Mais comme l'AG appartient à une pluralité d'actionnaires, dont le nombre est variable, et qui sont libre d'acquérir ou de vendre leurs actions à tout moment, et à toute personne, il convient de s'interroger sur le point de savoir comment une AG est gérée, car si les actionnaires supportent le risque financier de l'entreprise, ils ne participent pas à la gestion de l'entreprise.
L'intérêt de cette interrogation réside dans la spécificité du droit allemand dans ce domaine. En effet, une AG est gérée par ses organes, or si l'AG revêt une structure organique classique, telle qu'on la connaît par exemple dans les SA françaises (I), son originalité vient du principe de cogestion, impliquant les salariés dans les prises de décisions (II). Ce principe n'a pas été remis en cause par la création de la société par action européenne (III).
I Une gestion de l'AG par les organes classiques
L'AG agit par l'intermédiaire de ses organes. La gérance et la représentation de l'AG appartiennent au directoire (der Vorstand). Le directoire est contrôlé, mais également désigné par le conseil de surveillance (der Aufsichtsrat).
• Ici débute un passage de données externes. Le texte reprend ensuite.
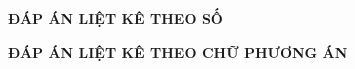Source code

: \documentclass[11pt]{article}
\begin{document}
\newpage
\indapanlietke
\thispagestyle{empty}
\begin{center}
{\bf ĐÁP ÁN LIỆT KÊ THEO SỐ}
\end{center}
\chucauhoi{ }
\begin{enumerate}[\causo]
\begin{multicols}{5}
\foreachproblem[bttracnghiem]{\item\thisproblem}
\end{multicols}
\end{enumerate}



\vspace*{1cm}
\lamtieude
\indapanso
\begin{center}
{\bf ĐÁP ÁN LIỆT KÊ THEO CHỮ PHƯƠNG ÁN}
\end{center}
\begin{center}
\begin{enumerate}[]
\begin{multicols}{6}
\foreachproblem[bttracnghiem]{\item\thisproblem}
\end{multicols}
\end{enumerate}
\end{center}



% 
% 

\newpage
\setcounter{page}{1}
\inphieuduclo
\lamphieuthi
\begin{center}
\begin{multicols}{3}
\begin{enumerate}[\causo]
\foreachproblem[bttracnghiem]{\item\thisproblem}
\end{enumerate}
\end{multicols}
\end{center}
\newpage
 
\inphieuthi
\lamphieuthi
\begin{multicols}{3}
\begin{enumerate}[\causo]
\foreachproblem[bttracnghiem]{\item\thisproblem}
\end{enumerate}
\end{multicols}


\addtocounter{page}{-2}
\end{document}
Les actionnaires exercent leurs droits par l'intermédiaire de l'assemblée générale (die Hauptversammlung).
Le directoire, entant qu'organe de direction de l'AG, mène les affaires, et cela, sous sa propre responsabilité.
Mais si la loi prévoit le directoire comme étant l'organe de direction, en réalité souvent, le pouvoir est concentré entre les mains du conseil de surveillance.
Le conseil de surveillance est désigné par les actionnaires, les salariés et les syndicats de l'entreprise, lors de l'assemblée genérale, et pour une durée maximale de 4 ans.
C'est le conseil de surveillance qui nomme et limoge le directoire. De plus, le conseil de surveillance surveille la gérance de l'AG par le directoire. Il doit s'assurer que les intérêts des actionnaires face au directoire sont sauvegardés.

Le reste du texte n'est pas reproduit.